The same week the Dutch Senate approved a long-anticipated shortening
of mandatory retention periods for internet data to six months, it
published its correspondence with the Dutch Minister of Security and
Justice on the Data Retention Directive evaluation by the European
Commission. In a 31 May 2011 letter to the Minister, the Senate
considers the evaluation report “unsatisfying”, “unconvincing” and
“disappointing” and explicitly asks the Minister whether the Directive
should be withdrawn.

Most notably, the Senate concludes that the report does not adequately
demonstrate the necessity and proportionality of the Directive
(2006/46/EC) and that it fails to prove a “pressing social need” for the
Directive, as the E-Privacy Directive (2002/58/EC) already provides for
storage of certain traffic data for billing and marketing purposes. The
Senate also voiced reservations on its effectiveness. All these criteria
– necessity, proportionality, pressing social need, effectiveness – have
to be met in order to meet the safeguards of the European Convention on
Human Rights (ECHR).

The Senate also criticises the report for “too easily sidestepping”
several Constitutional Court cases across the European Union, in which
implementation laws were ruled unconstitutional or the principle of
blanket data retention itself was deemed in breach of the ECHR. And it
points out that the Dutch submission to the evaluation is particularly
unsatisfying and “methodologically questionable”. Finally, it reiterates
the fact that historic traffic data were already available after the
London and Madrid bombings, without a Directive mandating blanket
retention schemes being in place. On the basis of its analysis, the
Senate asks the Minister whether the withdrawal of the Directive should
be considered.

The Minister Ivo Opstelten responded in a 27 June letter that the
Dutch government still thinks data retention “plays an important role in
the law enforcement effort”, but he conveniently delays any further
explanation until the European Commission proposes changes to the
Directive. Interestingly, Mr. Opstelten suggests that the Senate write a
letter directly to the Commission and/or Parliament to voice its concerns.

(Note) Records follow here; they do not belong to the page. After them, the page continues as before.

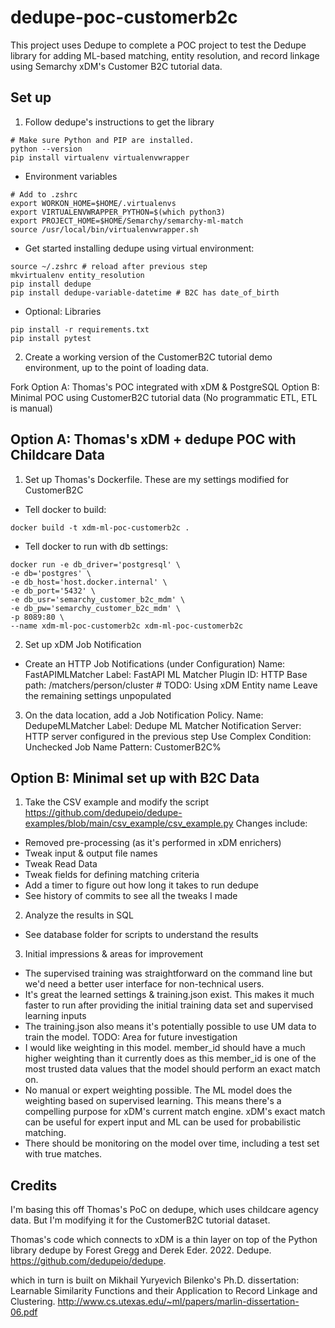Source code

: # dedupe-poc-customerb2c
This project uses Dedupe to complete a POC project 
to test the Dedupe library for adding ML-based 
matching, entity resolution, and record linkage using
Semarchy xDM's Customer B2C tutorial data.

## Set up
1. Follow dedupe's instructions to get the library
```
# Make sure Python and PIP are installed. 
python --version
pip install virtualenv virtualenvwrapper
```
- Environment variables
```
# Add to .zshrc
export WORKON_HOME=$HOME/.virtualenvs
export VIRTUALENVWRAPPER_PYTHON=$(which python3)
export PROJECT_HOME=$HOME/Semarchy/semarchy-ml-match
source /usr/local/bin/virtualenvwrapper.sh
```
- Get started installing dedupe using virtual environment:
```
source ~/.zshrc # reload after previous step
mkvirtualenv entity_resolution
pip install dedupe
pip install dedupe-variable-datetime # B2C has date_of_birth
```
- Optional: Libraries
```
pip install -r requirements.txt
pip install pytest
```

2. Create a working version of the CustomerB2C
tutorial demo environment, up to the point of loading data.

Fork
Option A: Thomas's POC integrated with xDM & PostgreSQL
Option B: Minimal POC using CustomerB2C tutorial data
(No programmatic ETL, ETL is manual)

## Option A: Thomas's xDM + dedupe POC with Childcare Data

1. Set up Thomas's Dockerfile. These are my settings
modified for CustomerB2C 

- Tell docker to build: 
```
docker build -t xdm-ml-poc-customerb2c .
```
- Tell docker to run with db settings: 
```
docker run -e db_driver='postgresql' \
-e db='postgres' \
-e db_host='host.docker.internal' \
-e db_port='5432' \
-e db_usr='semarchy_customer_b2c_mdm' \
-e db_pw='semarchy_customer_b2c_mdm' \
-p 8089:80 \
--name xdm-ml-poc-customerb2c xdm-ml-poc-customerb2c
```
2. Set up xDM Job Notification
- Create an HTTP Job Notifications (under Configuration)
Name: FastAPIMLMatcher
Label: FastAPI ML Matcher
Plugin ID: HTTP
Base path: /matchers/person/cluster # TODO: Using xDM Entity name
Leave the remaining settings unpopulated

3. On the data location, add a Job Notification Policy.
Name: DedupeMLMatcher
Label: Dedupe ML Matcher
Notification Server: HTTP server configured in the previous step
Use Complex Condition: Unchecked
Job Name Pattern: CustomerB2C%

## Option B: Minimal set up with B2C Data

1. Take the CSV example and modify the script
https://github.com/dedupeio/dedupe-examples/blob/main/csv_example/csv_example.py
Changes include: 
- Removed pre-processing (as it's performed in xDM enrichers)
- Tweak input & output file names
- Tweak Read Data 
- Tweak fields for defining matching criteria
- Add a timer to figure out how long it takes to run dedupe
- See history of commits to see all the tweaks I made

2. Analyze the results in SQL 
- See database folder for scripts to understand the results

3. Initial impressions & areas for improvement
- The supervised training was straightforward on the 
command line but we'd need a better user interface for
non-technical users. 
- It's great the learned settings & training.json exist.
This makes it much faster to run after providing the initial
training data set and supervised learning inputs
- The training.json also means it's potentially possible to use
UM data to train the model. TODO: Area for future investigation
- I would like weighting in this model. member_id should have a 
much higher weighting than it currently does as this member_id is
one of the most trusted data values that the model should perform
an exact match on.  
- No manual or expert weighting possible. The ML model does the 
weighting based on supervised learning. This means there's a 
compelling purpose for xDM's current match engine. xDM's 
exact match can be useful for expert input and ML can be
used for probabilistic matching.
- There should be monitoring on the model over time, including
a test set with true matches.


## Credits
I'm basing this off Thomas's PoC on dedupe, which uses
childcare agency data. But I'm modifying it for the
CustomerB2C tutorial dataset. 

Thomas's code which connects to xDM is a thin
layer on top of the Python library dedupe by 
Forest Gregg and Derek Eder. 2022. 
Dedupe. https://github.com/dedupeio/dedupe.

which in turn is built on Mikhail Yuryevich Bilenko's 
Ph.D. dissertation: Learnable Similarity Functions and 
their Application to Record Linkage and Clustering.
http://www.cs.utexas.edu/~ml/papers/marlin-dissertation-06.pdf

Since 2004, the Senate has been critical of data retention and hesitant
to implement the Directive in Dutch law in 2009. But in this recently
published letter, the Senate takes an unprecedented explicit and
unanimous stance. As The Netherlands lacks a Constitutional Court to
definitely rule on the constitutionality of laws, the Senate has an
important say in whether Dutch legislation breaches constitutional
safeguards. Its critique of the evaluation report could signal that it
will, in due course, call upon the government to take a critical stance on
amending or annulling the Directive during negotiations in the Council.

In anticipation of the Commission to hide the numerous failures of the
Directive by omission and dissemblance, EDRi produced a “shadow report” on
17 April 2011, providing a more accurate assessment of the Directive, using
the Commission’s own methodology.

Correspondence between the Dutch Minister of Security and Justice and
the Senate on the Data Retention Directive evaluation by the European
Commission (only in Dutch, 29.06.2011)
https://zoek.officielebekendmakingen.nl/kst-32797-A.html

Official data retention evaluation report (18.04.2011)
http://ec.europa.eu/commission_2010-2014/malmstrom/archive/20110418_data_retention_evaluation_en.pdf

EDRi’s Shadow report on the evaluation (PDF) (17.04.2011)
http://www.edri.org/files/shadow_drd_report_110417.pdf

(Contribution by Axel Arnbak – EDRi-member Bits of Freedom)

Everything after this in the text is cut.